:: Data provided ::

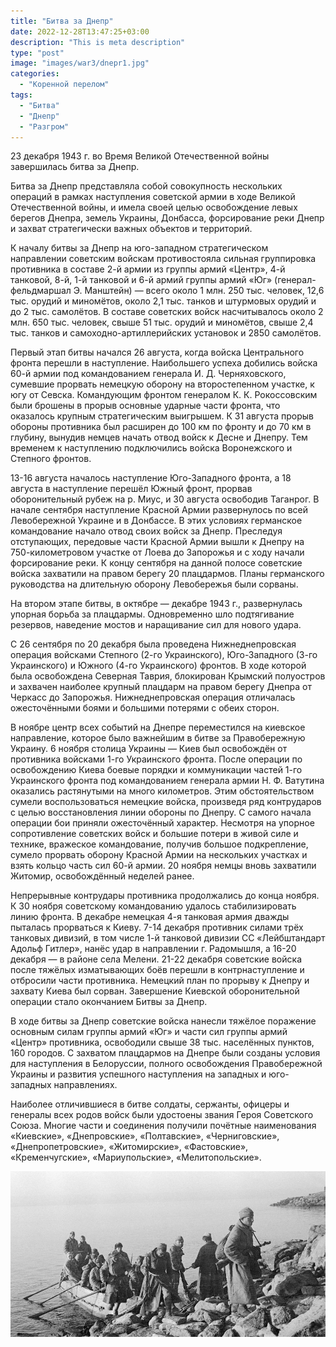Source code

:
 ```yaml
---
title: "Битва за Днепр"
date: 2022-12-28T13:47:25+03:00
description: "This is meta description"
type: "post"
image: "images/war3/dnepr1.jpg"
categories:
  - "Коренной перелом"
tags:
  - "Битва"
  - "Днепр"
  - "Разгром"
---
```


23 декабря 1943 г. во Время Великой Отечественной войны завершилась битва за Днепр.

Битва за Днепр представляла собой совокупность нескольких операций в рамках наступления советской армии в ходе Великой Отечественной войны, и имела своей целью освобождение левых берегов Днепра, земель Украины, Донбасса, форсирование реки Днепр и захват стратегически важных объектов и территорий.

К началу битвы за Днепр на юго-западном стратегическом направлении советским войскам противостояла сильная группировка противника в составе 2-й армии из группы армий «Центр», 4-й танковой, 8-й, 1-й танковой и 6-й армий группы армий «Юг» (генерал-фельдмаршал Э. Манштейн) — всего около 1 млн. 250 тыс. человек, 12,6 тыс. орудий и миномётов, около 2,1 тыс. танков и штурмовых орудий и до 2 тыс. самолётов. В составе советских войск насчитывалось около 2 млн. 650 тыс. человек, свыше 51 тыс. орудий и миномётов, свыше 2,4 тыс. танков и самоходно-артиллерийских установок и 2850 самолётов.

Первый этап битвы начался 26 августа, когда войска Центрального фронта перешли в наступление. Наибольшего успеха добились войска 60-й армии под командованием генерала И. Д. Черняховского, сумевшие прорвать немецкую оборону на второстепенном участке, к югу от Севска. Командующим фронтом генералом К. К. Рокоссовским были брошены в прорыв основные ударные части фронта, что оказалось крупным стратегическим выигрышем. К 31 августа прорыв обороны противника был расширен до 100 км по фронту и до 70 км в глубину, вынудив немцев начать отвод войск к Десне и Днепру. Тем временем к наступлению подключились войска Воронежского и Степного фронтов.

13-16 августа началось наступление Юго-Западного фронта, а 18 августа в наступление перешёл Южный фронт, прорвав оборонительный рубеж на р. Миус, и 30 августа освободив Таганрог. В начале сентября наступление Красной Армии развернулось по всей Левобережной Украине и в Донбассе. В этих условиях германское командование начало отвод своих войск за Днепр. Преследуя отступающих, передовые части Красной Армии вышли к Днепру на 750-километровом участке от Лоева до Запорожья и с ходу начали форсирование реки. К концу сентября на данной полосе советские войска захватили на правом берегу 20 плацдармов. Планы германского руководства на длительную оборону Левобережья были сорваны.

На втором этапе битвы, в октябре — декабре 1943 г., развернулась упорная борьба за плацдармы. Одновременно шло подтягивание резервов, наведение мостов и наращивание сил для нового удара.

С 26 сентября по 20 декабря была проведена Нижнеднепровская операция войсками Степного (2-го Украинского), Юго-Западного (3-го Украинского) и Южного (4-го Украинского) фронтов. В ходе которой была освобождена Северная Таврия, блокирован Крымский полуостров и захвачен наиболее крупный плацдарм на правом берегу Днепра от Черкасс до Запорожья. Нижнеднепровская операция отличалась ожесточёнными боями и большими потерями с обеих сторон.

В ноябре центр всех событий на Днепре переместился на киевское направление, которое было важнейшим в битве за Правобережную Украину. 6 ноября столица Украины — Киев был освобождён от противника войсками 1-го Украинского фронта. После операции по освобождению Киева боевые порядки и коммуникации частей 1-го Украинского фронта под командованием генерала армии Н. Ф. Ватутина оказались растянутыми на много километров. Этим обстоятельством сумели воспользоваться немецкие войска, произведя ряд контрударов с целью восстановления линии обороны по Днепру. С самого начала операции бои приняли ожесточённый характер. Несмотря на упорное сопротивление советских войск и большие потери в живой силе и технике, вражеское командование, получив большое подкрепление, сумело прорвать оборону Красной Армии на нескольких участках и взять кольцо часть сил 60-й армии. 20 ноября немцы вновь захватили Житомир, освобождённый неделей ранее.

Непрерывные контрудары противника продолжались до конца ноября. К 30 ноября советскому командованию удалось стабилизировать линию фронта. В декабре немецкая 4-я танковая армия дважды пыталась прорваться к Киеву. 7-14 декабря противник силами трёх танковых дивизий, в том числе 1-й танковой дивизии СС «Лейбштандарт Адольф Гитлер», нанёс удар в направлении г. Радомышля, а 16-20 декабря — в районе села Мелени. 21-22 декабря советские войска после тяжёлых изматывающих боёв перешли в контрнаступление и отбросили части противника. Немецкий план по прорыву к Днепру и захвату Киева был сорван. Завершение Киевской оборонительной операции стало окончанием Битвы за Днепр.

В ходе битвы за Днепр советские войска нанесли тяжёлое поражение основным силам группы армий «Юг» и части сил группы армий «Центр» противника, освободили свыше 38 тыс. населённых пунктов, 160 городов. С захватом  плацдармов на Днепре были созданы условия для наступления в Белоруссии, полного освобождения Правобережной Украины и развития успешного наступления на западных и юго-западных направлениях.

Наиболее отличившиеся в битве солдаты, сержанты, офицеры и генералы всех родов войск были удостоены звания Героя Советского Союза. Многие части и соединения получили почётные наименования «Киевские», «Днепровские», «Полтавские», «Черниговские», «Днепропетровские», «Житомирские», «Фастовские», «Кременчугские», «Мариупольские», «Мелитопольские».

![](../../../images/war3/dnepr2.jpg)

:: Task statement ::
If a line of the data above holds the string "войны", count it, then state only the total.

:: Output ::
2